BEGIN DATA FOR THIS TASK

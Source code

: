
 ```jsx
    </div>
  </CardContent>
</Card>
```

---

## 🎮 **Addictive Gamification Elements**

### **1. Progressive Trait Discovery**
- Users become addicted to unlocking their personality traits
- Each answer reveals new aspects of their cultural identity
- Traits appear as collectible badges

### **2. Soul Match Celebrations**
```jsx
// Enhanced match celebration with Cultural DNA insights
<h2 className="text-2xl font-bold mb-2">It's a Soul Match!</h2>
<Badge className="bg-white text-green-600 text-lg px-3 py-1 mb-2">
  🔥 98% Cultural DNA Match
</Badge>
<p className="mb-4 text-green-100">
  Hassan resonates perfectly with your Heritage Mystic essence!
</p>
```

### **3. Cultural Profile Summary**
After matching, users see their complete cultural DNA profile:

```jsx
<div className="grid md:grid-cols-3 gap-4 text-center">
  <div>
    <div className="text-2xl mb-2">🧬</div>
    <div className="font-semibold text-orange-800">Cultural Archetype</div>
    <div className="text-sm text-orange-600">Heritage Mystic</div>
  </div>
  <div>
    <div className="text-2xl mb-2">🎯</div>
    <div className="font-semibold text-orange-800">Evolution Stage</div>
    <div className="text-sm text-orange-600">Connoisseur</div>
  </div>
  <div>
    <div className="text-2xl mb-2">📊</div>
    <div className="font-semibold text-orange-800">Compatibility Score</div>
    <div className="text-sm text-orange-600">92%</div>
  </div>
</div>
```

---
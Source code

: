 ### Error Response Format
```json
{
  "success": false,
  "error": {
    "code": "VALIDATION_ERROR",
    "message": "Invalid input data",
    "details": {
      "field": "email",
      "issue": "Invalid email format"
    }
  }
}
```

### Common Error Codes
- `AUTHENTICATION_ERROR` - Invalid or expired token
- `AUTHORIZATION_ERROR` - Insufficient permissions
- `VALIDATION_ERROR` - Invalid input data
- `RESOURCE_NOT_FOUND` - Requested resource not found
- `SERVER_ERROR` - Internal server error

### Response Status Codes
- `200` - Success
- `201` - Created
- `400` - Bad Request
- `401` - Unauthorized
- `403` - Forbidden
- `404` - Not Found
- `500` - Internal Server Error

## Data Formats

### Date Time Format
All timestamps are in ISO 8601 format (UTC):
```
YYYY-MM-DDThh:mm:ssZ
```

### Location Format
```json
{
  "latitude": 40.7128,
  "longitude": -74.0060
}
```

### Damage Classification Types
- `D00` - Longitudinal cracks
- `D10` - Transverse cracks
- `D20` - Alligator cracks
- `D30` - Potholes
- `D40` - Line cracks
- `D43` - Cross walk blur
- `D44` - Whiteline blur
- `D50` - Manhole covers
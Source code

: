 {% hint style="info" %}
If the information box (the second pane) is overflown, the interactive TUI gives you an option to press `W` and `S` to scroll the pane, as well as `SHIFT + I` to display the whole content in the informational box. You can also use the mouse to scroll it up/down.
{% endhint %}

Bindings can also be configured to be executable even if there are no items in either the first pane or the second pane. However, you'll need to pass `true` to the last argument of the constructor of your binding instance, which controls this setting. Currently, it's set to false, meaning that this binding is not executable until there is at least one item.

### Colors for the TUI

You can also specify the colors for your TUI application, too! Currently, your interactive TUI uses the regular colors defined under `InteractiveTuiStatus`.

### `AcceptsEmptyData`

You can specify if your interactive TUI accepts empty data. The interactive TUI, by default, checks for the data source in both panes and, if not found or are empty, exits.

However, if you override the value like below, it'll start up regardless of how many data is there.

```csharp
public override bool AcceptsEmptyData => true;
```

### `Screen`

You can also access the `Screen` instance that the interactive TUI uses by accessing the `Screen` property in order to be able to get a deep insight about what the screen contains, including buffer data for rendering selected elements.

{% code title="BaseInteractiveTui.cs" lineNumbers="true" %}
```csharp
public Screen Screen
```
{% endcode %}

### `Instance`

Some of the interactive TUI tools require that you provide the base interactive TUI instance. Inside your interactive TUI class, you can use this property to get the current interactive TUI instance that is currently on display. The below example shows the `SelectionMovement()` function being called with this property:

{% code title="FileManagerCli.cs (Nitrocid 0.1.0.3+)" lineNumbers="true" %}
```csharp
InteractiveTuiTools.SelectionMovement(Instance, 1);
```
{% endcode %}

END DATA FOR THIS TASK

TASK TO CARRY OUT:
After counting the lines of the records above that hold the word "blur", give the total and nothing else.

SOLUTION TO THE PROBLEM:
2